### [Work request]
Only some lines are wanted. Transcribe, exactly, the lines below from the line with "- QuartzCore" up to and including the line with "and browser APIs__".

### [Record set]

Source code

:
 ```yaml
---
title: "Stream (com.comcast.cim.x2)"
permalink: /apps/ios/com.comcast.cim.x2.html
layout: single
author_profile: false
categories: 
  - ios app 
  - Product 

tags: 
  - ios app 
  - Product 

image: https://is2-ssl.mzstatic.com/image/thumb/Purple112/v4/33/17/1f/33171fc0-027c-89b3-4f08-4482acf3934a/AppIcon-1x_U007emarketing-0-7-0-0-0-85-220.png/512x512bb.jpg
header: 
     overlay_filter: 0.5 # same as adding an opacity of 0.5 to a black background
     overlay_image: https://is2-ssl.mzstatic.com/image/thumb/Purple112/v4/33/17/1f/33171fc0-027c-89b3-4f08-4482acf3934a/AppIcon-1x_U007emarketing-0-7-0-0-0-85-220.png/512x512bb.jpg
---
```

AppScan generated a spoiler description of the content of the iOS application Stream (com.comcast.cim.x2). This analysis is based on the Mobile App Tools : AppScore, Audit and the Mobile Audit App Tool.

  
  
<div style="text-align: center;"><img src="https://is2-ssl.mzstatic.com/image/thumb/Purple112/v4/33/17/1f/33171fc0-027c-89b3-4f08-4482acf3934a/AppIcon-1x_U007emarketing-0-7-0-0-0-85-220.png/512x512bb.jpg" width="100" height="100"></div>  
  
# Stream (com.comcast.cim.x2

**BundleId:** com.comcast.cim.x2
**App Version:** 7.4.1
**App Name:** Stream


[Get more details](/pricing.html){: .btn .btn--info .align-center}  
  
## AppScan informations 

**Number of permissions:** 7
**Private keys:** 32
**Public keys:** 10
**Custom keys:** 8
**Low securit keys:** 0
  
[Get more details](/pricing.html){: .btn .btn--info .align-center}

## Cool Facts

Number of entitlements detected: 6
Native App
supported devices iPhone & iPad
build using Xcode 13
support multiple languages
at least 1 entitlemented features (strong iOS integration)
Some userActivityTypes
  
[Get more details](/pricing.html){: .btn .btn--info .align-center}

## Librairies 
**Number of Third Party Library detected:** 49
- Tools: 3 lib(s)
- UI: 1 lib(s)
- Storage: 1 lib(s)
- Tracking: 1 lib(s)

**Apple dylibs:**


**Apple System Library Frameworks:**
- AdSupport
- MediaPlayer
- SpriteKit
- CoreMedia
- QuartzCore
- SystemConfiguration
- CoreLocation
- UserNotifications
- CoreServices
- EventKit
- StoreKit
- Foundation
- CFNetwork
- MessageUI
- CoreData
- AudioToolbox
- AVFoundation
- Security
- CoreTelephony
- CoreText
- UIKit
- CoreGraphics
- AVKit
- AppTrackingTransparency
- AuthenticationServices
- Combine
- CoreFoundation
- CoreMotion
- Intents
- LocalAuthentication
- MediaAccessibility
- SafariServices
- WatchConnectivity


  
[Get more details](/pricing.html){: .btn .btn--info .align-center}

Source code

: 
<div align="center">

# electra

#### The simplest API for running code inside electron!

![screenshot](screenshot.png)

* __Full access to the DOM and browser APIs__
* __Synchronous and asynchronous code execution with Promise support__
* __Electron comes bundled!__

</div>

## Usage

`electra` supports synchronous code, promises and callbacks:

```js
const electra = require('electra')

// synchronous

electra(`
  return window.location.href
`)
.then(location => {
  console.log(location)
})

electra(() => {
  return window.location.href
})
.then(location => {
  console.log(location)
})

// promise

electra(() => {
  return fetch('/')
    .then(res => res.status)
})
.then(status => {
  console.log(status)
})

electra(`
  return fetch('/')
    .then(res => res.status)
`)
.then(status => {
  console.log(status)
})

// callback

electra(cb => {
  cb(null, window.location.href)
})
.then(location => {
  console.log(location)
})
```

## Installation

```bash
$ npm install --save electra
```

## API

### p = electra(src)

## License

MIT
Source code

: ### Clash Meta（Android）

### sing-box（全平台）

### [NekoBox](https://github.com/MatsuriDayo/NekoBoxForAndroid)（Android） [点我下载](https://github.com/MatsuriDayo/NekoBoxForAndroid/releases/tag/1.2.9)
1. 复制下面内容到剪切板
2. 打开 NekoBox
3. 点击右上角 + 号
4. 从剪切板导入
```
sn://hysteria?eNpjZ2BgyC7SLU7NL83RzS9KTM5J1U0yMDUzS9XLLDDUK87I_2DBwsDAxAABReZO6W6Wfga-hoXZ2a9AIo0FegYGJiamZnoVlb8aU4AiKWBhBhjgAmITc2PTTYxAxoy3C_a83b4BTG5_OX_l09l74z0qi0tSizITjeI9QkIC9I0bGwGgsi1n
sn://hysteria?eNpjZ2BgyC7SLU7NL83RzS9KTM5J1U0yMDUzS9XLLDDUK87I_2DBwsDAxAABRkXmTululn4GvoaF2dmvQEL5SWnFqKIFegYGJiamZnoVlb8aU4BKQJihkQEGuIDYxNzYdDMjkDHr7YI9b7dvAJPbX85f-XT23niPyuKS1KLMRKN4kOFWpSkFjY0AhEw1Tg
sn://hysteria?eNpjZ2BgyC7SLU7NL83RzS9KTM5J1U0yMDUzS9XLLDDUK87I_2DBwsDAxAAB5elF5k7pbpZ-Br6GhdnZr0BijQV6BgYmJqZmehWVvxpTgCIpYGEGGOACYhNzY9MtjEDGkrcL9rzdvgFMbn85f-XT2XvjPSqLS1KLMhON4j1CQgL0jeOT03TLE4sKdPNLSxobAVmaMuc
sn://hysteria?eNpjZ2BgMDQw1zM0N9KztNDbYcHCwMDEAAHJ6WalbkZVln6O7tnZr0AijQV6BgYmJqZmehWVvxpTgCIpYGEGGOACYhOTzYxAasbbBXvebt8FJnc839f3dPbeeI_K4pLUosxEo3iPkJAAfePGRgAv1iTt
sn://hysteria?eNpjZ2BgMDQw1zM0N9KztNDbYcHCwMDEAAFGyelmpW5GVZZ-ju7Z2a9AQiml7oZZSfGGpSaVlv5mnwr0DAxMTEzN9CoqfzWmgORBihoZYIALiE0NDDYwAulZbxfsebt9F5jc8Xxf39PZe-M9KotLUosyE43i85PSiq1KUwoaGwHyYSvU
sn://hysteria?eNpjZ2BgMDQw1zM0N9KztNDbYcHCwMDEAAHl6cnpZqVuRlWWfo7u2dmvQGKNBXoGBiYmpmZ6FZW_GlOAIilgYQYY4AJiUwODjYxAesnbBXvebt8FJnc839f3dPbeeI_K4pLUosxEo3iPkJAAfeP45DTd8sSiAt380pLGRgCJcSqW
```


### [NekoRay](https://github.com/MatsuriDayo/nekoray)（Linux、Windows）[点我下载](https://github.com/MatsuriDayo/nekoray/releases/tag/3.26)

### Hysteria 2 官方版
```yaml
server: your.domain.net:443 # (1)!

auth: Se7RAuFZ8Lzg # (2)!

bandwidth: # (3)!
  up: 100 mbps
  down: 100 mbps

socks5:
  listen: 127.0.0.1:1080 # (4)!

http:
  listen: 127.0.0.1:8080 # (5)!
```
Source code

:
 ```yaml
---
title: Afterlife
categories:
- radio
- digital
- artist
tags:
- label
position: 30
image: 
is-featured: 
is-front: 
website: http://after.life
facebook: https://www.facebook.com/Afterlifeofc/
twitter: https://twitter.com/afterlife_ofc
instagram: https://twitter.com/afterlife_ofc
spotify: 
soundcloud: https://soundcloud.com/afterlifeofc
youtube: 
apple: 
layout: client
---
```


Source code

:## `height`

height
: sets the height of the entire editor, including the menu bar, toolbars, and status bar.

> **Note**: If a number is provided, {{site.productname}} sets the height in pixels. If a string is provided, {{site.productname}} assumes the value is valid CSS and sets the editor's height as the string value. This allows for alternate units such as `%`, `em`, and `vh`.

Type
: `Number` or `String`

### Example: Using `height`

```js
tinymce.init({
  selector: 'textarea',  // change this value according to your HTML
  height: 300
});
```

### [Result of the exercise]
- QuartzCore
- SystemConfiguration
- CoreLocation
- UserNotifications
- CoreServices
- EventKit
- StoreKit
- Foundation
- CFNetwork
- MessageUI
- CoreData
- AudioToolbox
- AVFoundation
- Security
- CoreTelephony
- CoreText
- UIKit
- CoreGraphics
- AVKit
- AppTrackingTransparency
- AuthenticationServices
- Combine
- CoreFoundation
- CoreMotion
- Intents
- LocalAuthentication
- MediaAccessibility
- SafariServices
- WatchConnectivity


  
[Get more details](/pricing.html){: .btn .btn--info .align-center}

Source code

: 
<div align="center">

# electra

#### The simplest API for running code inside electron!

![screenshot](screenshot.png)

* __Full access to the DOM and browser APIs__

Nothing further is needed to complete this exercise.